Most acoustic guitars have one strap button (also called an "end pin") on the back end of the guitar. While some manufactures install a second strap button under the neck heel for strap attachment, others do not. For these guitars, putting a guitar strap on the guitar can be accomplished one of two ways. A second strap button can be installed by a qualified repair shop, or the traditional method of tying the strap to the headstock can be used. Tying the strap to the headstock does not modify or harm the guitar in any way, and it takes only a few minutes.

Things You'll Need:

  • Scissors
  • Shoelace Or Leather Cord, About 18 Inches Long
  • Guitar Strap

Fold the shoelace or leather cord in half, and insert the looped end into one hole in the guitar strap until it sticks out about one inch. If your guitar strap was supplied with a lace or cord already attached, skip to step 3.

Take the two loose ends of the lace or cord and place them through the loop sticking out of the strap hole. Pull on the loose ends to tighten the knot.

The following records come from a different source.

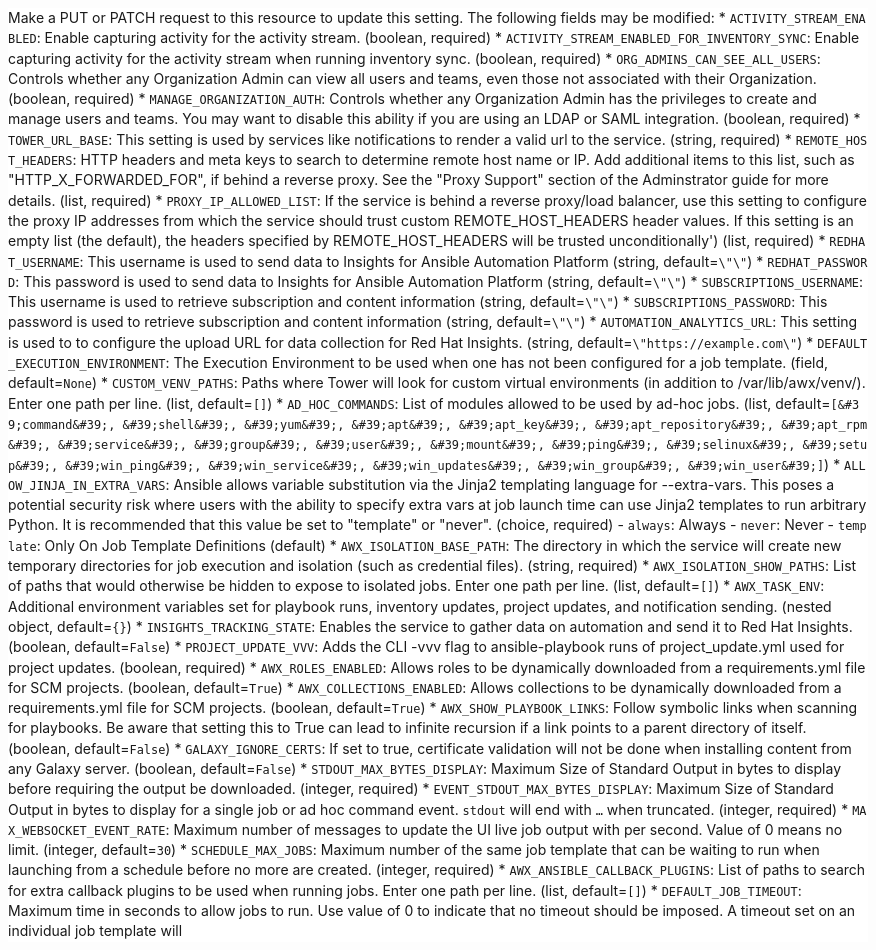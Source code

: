  Make a PUT or PATCH request to this resource to update this setting.  The following fields may be modified:   * `ACTIVITY_STREAM_ENABLED`: Enable capturing activity for the activity stream. (boolean, required) * `ACTIVITY_STREAM_ENABLED_FOR_INVENTORY_SYNC`: Enable capturing activity for the activity stream when running inventory sync. (boolean, required) * `ORG_ADMINS_CAN_SEE_ALL_USERS`: Controls whether any Organization Admin can view all users and teams, even those not associated with their Organization. (boolean, required) * `MANAGE_ORGANIZATION_AUTH`: Controls whether any Organization Admin has the privileges to create and manage users and teams. You may want to disable this ability if you are using an LDAP or SAML integration. (boolean, required) * `TOWER_URL_BASE`: This setting is used by services like notifications to render a valid url to the service. (string, required) * `REMOTE_HOST_HEADERS`: HTTP headers and meta keys to search to determine remote host name or IP. Add additional items to this list, such as &quot;HTTP_X_FORWARDED_FOR&quot;, if behind a reverse proxy. See the &quot;Proxy Support&quot; section of the Adminstrator guide for more details. (list, required) * `PROXY_IP_ALLOWED_LIST`: If the service is behind a reverse proxy/load balancer, use this setting to configure the proxy IP addresses from which the service should trust custom REMOTE_HOST_HEADERS header values. If this setting is an empty list (the default), the headers specified by REMOTE_HOST_HEADERS will be trusted unconditionally&#39;) (list, required)  * `REDHAT_USERNAME`: This username is used to send data to Insights for Ansible Automation Platform (string, default=`\"\"`) * `REDHAT_PASSWORD`: This password is used to send data to Insights for Ansible Automation Platform (string, default=`\"\"`) * `SUBSCRIPTIONS_USERNAME`: This username is used to retrieve subscription and content information (string, default=`\"\"`) * `SUBSCRIPTIONS_PASSWORD`: This password is used to retrieve subscription and content information (string, default=`\"\"`) * `AUTOMATION_ANALYTICS_URL`: This setting is used to to configure the upload URL for data collection for Red Hat Insights. (string, default=`\"https://example.com\"`)    * `DEFAULT_EXECUTION_ENVIRONMENT`: The Execution Environment to be used when one has not been configured for a job template. (field, default=`None`) * `CUSTOM_VENV_PATHS`: Paths where Tower will look for custom virtual environments (in addition to /var/lib/awx/venv/). Enter one path per line. (list, default=`[]`) * `AD_HOC_COMMANDS`: List of modules allowed to be used by ad-hoc jobs. (list, default=`[&#39;command&#39;, &#39;shell&#39;, &#39;yum&#39;, &#39;apt&#39;, &#39;apt_key&#39;, &#39;apt_repository&#39;, &#39;apt_rpm&#39;, &#39;service&#39;, &#39;group&#39;, &#39;user&#39;, &#39;mount&#39;, &#39;ping&#39;, &#39;selinux&#39;, &#39;setup&#39;, &#39;win_ping&#39;, &#39;win_service&#39;, &#39;win_updates&#39;, &#39;win_group&#39;, &#39;win_user&#39;]`) * `ALLOW_JINJA_IN_EXTRA_VARS`: Ansible allows variable substitution via the Jinja2 templating language for --extra-vars. This poses a potential security risk where users with the ability to specify extra vars at job launch time can use Jinja2 templates to run arbitrary Python.  It is recommended that this value be set to &quot;template&quot; or &quot;never&quot;. (choice, required)     - `always`: Always     - `never`: Never     - `template`: Only On Job Template Definitions (default) * `AWX_ISOLATION_BASE_PATH`: The directory in which the service will create new temporary directories for job execution and isolation (such as credential files). (string, required) * `AWX_ISOLATION_SHOW_PATHS`: List of paths that would otherwise be hidden to expose to isolated jobs. Enter one path per line. (list, default=`[]`) * `AWX_TASK_ENV`: Additional environment variables set for playbook runs, inventory updates, project updates, and notification sending. (nested object, default=`{}`) * `INSIGHTS_TRACKING_STATE`: Enables the service to gather data on automation and send it to Red Hat Insights. (boolean, default=`False`) * `PROJECT_UPDATE_VVV`: Adds the CLI -vvv flag to ansible-playbook runs of project_update.yml used for project updates. (boolean, required) * `AWX_ROLES_ENABLED`: Allows roles to be dynamically downloaded from a requirements.yml file for SCM projects. (boolean, default=`True`) * `AWX_COLLECTIONS_ENABLED`: Allows collections to be dynamically downloaded from a requirements.yml file for SCM projects. (boolean, default=`True`) * `AWX_SHOW_PLAYBOOK_LINKS`: Follow symbolic links when scanning for playbooks. Be aware that setting this to True can lead to infinite recursion if a link points to a parent directory of itself. (boolean, default=`False`) * `GALAXY_IGNORE_CERTS`: If set to true, certificate validation will not be done when installing content from any Galaxy server. (boolean, default=`False`) * `STDOUT_MAX_BYTES_DISPLAY`: Maximum Size of Standard Output in bytes to display before requiring the output be downloaded. (integer, required) * `EVENT_STDOUT_MAX_BYTES_DISPLAY`: Maximum Size of Standard Output in bytes to display for a single job or ad hoc command event. `stdout` will end with `…` when truncated. (integer, required) * `MAX_WEBSOCKET_EVENT_RATE`: Maximum number of messages to update the UI live job output with per second. Value of 0 means no limit. (integer, default=`30`) * `SCHEDULE_MAX_JOBS`: Maximum number of the same job template that can be waiting to run when launching from a schedule before no more are created. (integer, required) * `AWX_ANSIBLE_CALLBACK_PLUGINS`: List of paths to search for extra callback plugins to be used when running jobs. Enter one path per line. (list, default=`[]`) * `DEFAULT_JOB_TIMEOUT`: Maximum time in seconds to allow jobs to run. Use value of 0 to indicate that no timeout should be imposed. A timeout set on an individual job template will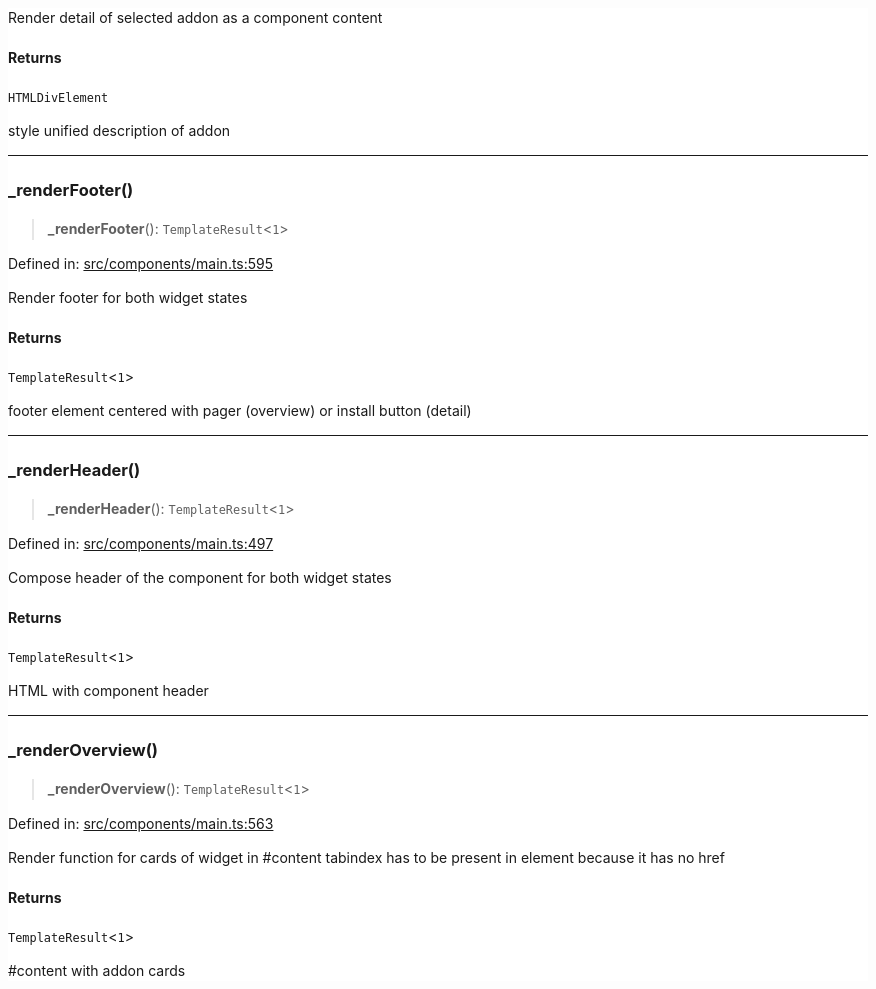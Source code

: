 Render detail of selected addon as a component content

#### Returns

`HTMLDivElement`

style unified description of addon

***

### \_renderFooter()

> **\_renderFooter**(): `TemplateResult`\<`1`\>

Defined in: [src/components/main.ts:595](https://github.com/Lukuky/ABRA-Flexi-addons-widget/blob/af2b8493423bcd604a74126abc4fb5659324e585/src/components/main.ts#L595)

Render footer for both widget states

#### Returns

`TemplateResult`\<`1`\>

footer element centered with pager (overview) or install button (detail)

***

### \_renderHeader()

> **\_renderHeader**(): `TemplateResult`\<`1`\>

Defined in: [src/components/main.ts:497](https://github.com/Lukuky/ABRA-Flexi-addons-widget/blob/af2b8493423bcd604a74126abc4fb5659324e585/src/components/main.ts#L497)

Compose header of the component for both widget states

#### Returns

`TemplateResult`\<`1`\>

HTML with component header

***

### \_renderOverview()

> **\_renderOverview**(): `TemplateResult`\<`1`\>

Defined in: [src/components/main.ts:563](https://github.com/Lukuky/ABRA-Flexi-addons-widget/blob/af2b8493423bcd604a74126abc4fb5659324e585/src/components/main.ts#L563)

Render function for cards of widget in #content
tabindex has to be present in <a> element because it has no href

#### Returns

`TemplateResult`\<`1`\>

#content with addon cards
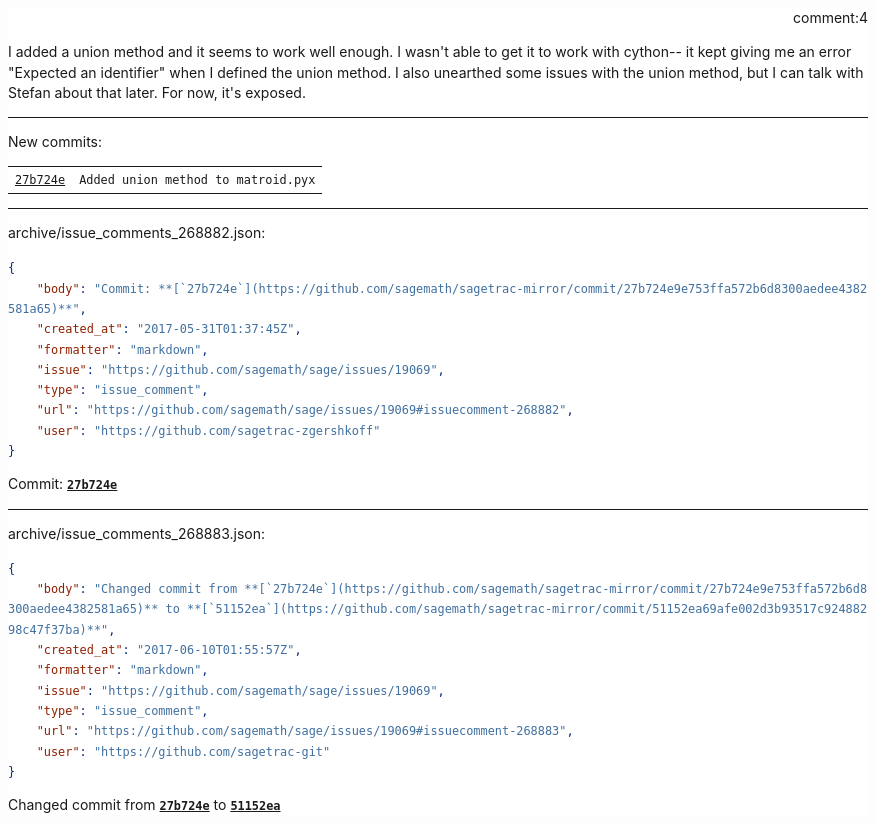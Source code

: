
 ```json
```

<div id="comment:4" align="right">comment:4</div>

I added a union method and it seems to work well enough. I wasn't able to get it to work with cython-- it kept giving me an error "Expected an identifier" when I defined the union method. I also unearthed some issues with the union method, but I can talk with Stefan about that later. For now, it's exposed.

---
New commits:
<table><tr><td><a href="https://github.com/sagemath/sagetrac-mirror/commit/27b724e9e753ffa572b6d8300aedee4382581a65"><code>27b724e</code></a></td><td><code>Added union method to matroid.pyx</code></td></tr></table>




---

archive/issue_comments_268882.json:
```json
{
    "body": "Commit: **[`27b724e`](https://github.com/sagemath/sagetrac-mirror/commit/27b724e9e753ffa572b6d8300aedee4382581a65)**",
    "created_at": "2017-05-31T01:37:45Z",
    "formatter": "markdown",
    "issue": "https://github.com/sagemath/sage/issues/19069",
    "type": "issue_comment",
    "url": "https://github.com/sagemath/sage/issues/19069#issuecomment-268882",
    "user": "https://github.com/sagetrac-zgershkoff"
}
```

Commit: **[`27b724e`](https://github.com/sagemath/sagetrac-mirror/commit/27b724e9e753ffa572b6d8300aedee4382581a65)**



---

archive/issue_comments_268883.json:
```json
{
    "body": "Changed commit from **[`27b724e`](https://github.com/sagemath/sagetrac-mirror/commit/27b724e9e753ffa572b6d8300aedee4382581a65)** to **[`51152ea`](https://github.com/sagemath/sagetrac-mirror/commit/51152ea69afe002d3b93517c92488298c47f37ba)**",
    "created_at": "2017-06-10T01:55:57Z",
    "formatter": "markdown",
    "issue": "https://github.com/sagemath/sage/issues/19069",
    "type": "issue_comment",
    "url": "https://github.com/sagemath/sage/issues/19069#issuecomment-268883",
    "user": "https://github.com/sagetrac-git"
}
```

Changed commit from **[`27b724e`](https://github.com/sagemath/sagetrac-mirror/commit/27b724e9e753ffa572b6d8300aedee4382581a65)** to **[`51152ea`](https://github.com/sagemath/sagetrac-mirror/commit/51152ea69afe002d3b93517c92488298c47f37ba)**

Insert one of the loose ends under the guitar strings just above the string nut, until it sticks out several inches. The nut is the small rectangular piece at the end of the guitar neck, which suspends the strings from the tuning key over the fretboard.

Place the other loose end around the back of the headstock behind the nut, and tie the ends together. Tie a doubled non-slip knot, although the type of knot is optional.

Trim the excess lace or cord with scissors.


You may use any kind of strong cord or thin rope as long as it is soft (to prevent possible guitar finish damage) and pliable enough to hold a knot.

Keep the lace or cord out of the way of the tuning keys to avoid contact and accidental turning.


  • Installing a second strap button on your guitar can cause serious guitar damage if improperly done. Always entrust repairs that require body drilling or modification to a repair shop. Periodically check the knot for tightness to avoid strap disconnection and consequent guitar damage if it should fall.